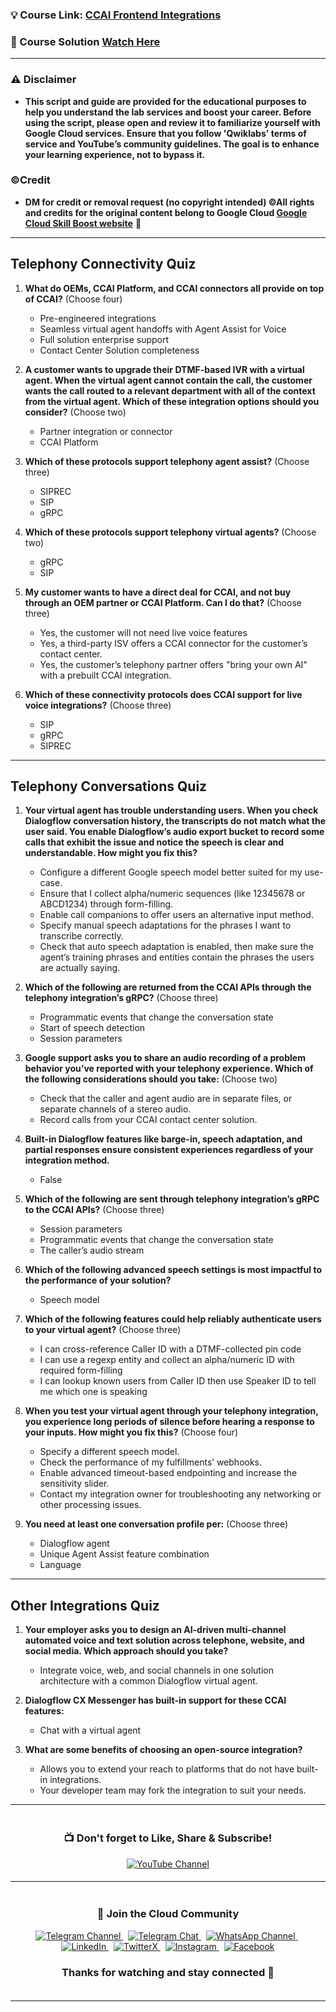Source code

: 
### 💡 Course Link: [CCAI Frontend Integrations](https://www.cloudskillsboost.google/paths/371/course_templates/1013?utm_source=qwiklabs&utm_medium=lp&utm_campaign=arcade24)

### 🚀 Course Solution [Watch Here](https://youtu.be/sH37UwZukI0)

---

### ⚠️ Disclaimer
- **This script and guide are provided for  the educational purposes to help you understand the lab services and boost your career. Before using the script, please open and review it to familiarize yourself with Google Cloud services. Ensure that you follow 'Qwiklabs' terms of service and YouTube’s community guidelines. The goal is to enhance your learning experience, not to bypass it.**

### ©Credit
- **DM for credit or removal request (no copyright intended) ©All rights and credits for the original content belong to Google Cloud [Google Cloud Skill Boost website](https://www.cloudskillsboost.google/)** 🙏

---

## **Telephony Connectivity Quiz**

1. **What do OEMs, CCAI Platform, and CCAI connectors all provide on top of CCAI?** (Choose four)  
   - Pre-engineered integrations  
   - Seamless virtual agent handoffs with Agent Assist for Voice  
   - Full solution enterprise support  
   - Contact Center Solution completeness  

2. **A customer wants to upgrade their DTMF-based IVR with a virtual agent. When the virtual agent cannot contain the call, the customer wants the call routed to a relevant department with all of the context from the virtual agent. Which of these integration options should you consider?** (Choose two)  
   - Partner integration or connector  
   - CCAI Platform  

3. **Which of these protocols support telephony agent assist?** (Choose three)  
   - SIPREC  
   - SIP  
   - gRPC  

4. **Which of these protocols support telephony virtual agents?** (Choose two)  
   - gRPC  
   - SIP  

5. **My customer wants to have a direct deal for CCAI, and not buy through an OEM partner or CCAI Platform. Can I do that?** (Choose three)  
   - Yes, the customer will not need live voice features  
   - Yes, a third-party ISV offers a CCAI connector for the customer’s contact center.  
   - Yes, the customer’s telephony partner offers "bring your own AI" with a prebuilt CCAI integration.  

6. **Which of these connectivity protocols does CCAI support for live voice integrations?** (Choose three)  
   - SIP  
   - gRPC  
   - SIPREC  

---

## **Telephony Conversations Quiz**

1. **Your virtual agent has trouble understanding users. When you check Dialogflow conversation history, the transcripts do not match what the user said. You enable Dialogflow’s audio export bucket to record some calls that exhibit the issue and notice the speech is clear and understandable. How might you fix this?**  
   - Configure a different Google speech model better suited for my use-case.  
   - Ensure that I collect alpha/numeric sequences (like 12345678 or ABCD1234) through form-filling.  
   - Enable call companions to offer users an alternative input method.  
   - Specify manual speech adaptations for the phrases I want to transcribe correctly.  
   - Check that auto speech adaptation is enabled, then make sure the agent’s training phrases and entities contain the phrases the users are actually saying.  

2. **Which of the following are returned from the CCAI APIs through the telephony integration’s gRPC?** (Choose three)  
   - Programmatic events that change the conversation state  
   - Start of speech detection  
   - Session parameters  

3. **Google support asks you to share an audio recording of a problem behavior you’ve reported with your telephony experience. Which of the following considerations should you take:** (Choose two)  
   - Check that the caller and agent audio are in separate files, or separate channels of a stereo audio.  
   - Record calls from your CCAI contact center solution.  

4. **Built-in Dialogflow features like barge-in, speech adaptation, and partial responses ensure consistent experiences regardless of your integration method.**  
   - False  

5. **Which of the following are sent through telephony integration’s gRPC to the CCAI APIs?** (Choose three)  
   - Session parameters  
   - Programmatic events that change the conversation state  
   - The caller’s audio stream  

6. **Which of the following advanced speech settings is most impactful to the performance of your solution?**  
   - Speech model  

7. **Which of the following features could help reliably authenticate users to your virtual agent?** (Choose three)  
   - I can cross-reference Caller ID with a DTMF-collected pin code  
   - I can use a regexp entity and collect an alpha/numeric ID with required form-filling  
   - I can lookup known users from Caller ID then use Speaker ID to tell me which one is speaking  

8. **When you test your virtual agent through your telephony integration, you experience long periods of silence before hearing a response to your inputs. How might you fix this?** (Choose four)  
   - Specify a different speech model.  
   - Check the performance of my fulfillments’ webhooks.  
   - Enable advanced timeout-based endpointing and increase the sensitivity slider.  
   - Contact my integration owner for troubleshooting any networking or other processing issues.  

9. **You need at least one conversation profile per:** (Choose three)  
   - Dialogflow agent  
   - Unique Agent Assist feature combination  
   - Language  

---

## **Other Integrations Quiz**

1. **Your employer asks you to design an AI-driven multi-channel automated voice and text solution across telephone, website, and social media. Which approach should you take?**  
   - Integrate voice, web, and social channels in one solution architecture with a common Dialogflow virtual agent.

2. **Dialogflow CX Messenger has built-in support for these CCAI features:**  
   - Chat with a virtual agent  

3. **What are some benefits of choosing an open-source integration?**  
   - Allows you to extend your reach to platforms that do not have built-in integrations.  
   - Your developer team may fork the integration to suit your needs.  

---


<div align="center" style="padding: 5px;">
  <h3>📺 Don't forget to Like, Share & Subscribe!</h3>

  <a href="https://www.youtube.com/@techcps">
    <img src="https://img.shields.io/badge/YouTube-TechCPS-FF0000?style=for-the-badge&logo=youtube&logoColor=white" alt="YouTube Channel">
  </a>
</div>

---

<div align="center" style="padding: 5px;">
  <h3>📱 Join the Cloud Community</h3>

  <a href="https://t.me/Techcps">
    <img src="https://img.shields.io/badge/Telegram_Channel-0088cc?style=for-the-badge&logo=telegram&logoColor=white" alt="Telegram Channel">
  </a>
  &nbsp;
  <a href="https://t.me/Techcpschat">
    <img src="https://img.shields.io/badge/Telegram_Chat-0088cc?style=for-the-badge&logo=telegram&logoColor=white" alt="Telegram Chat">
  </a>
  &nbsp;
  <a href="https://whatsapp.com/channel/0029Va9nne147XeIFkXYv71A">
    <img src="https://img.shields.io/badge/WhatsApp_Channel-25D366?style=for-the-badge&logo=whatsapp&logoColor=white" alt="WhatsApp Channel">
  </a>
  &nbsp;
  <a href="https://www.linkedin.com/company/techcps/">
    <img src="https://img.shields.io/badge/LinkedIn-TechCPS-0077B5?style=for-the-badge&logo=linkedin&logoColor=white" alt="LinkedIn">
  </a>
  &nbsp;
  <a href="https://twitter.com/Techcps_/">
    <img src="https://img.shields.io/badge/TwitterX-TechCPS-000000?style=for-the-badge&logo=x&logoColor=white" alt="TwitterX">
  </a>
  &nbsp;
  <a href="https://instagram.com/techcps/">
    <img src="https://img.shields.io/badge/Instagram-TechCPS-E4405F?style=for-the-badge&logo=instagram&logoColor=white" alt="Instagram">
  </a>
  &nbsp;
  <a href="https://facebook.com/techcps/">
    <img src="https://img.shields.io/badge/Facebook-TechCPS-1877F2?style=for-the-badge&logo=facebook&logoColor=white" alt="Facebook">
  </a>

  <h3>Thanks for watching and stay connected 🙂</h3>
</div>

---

#### [What you will do]
Pull each line that includes the word "cloudskillsboost" out of the material above.

#### [Solution to this problem]
### 💡 Course Link: [CCAI Frontend Integrations](https://www.cloudskillsboost.google/paths/371/course_templates/1013?utm_source=qwiklabs&utm_medium=lp&utm_campaign=arcade24)
- **DM for credit or removal request (no copyright intended) ©All rights and credits for the original content belong to Google Cloud [Google Cloud Skill Boost website](https://www.cloudskillsboost.google/)** 🙏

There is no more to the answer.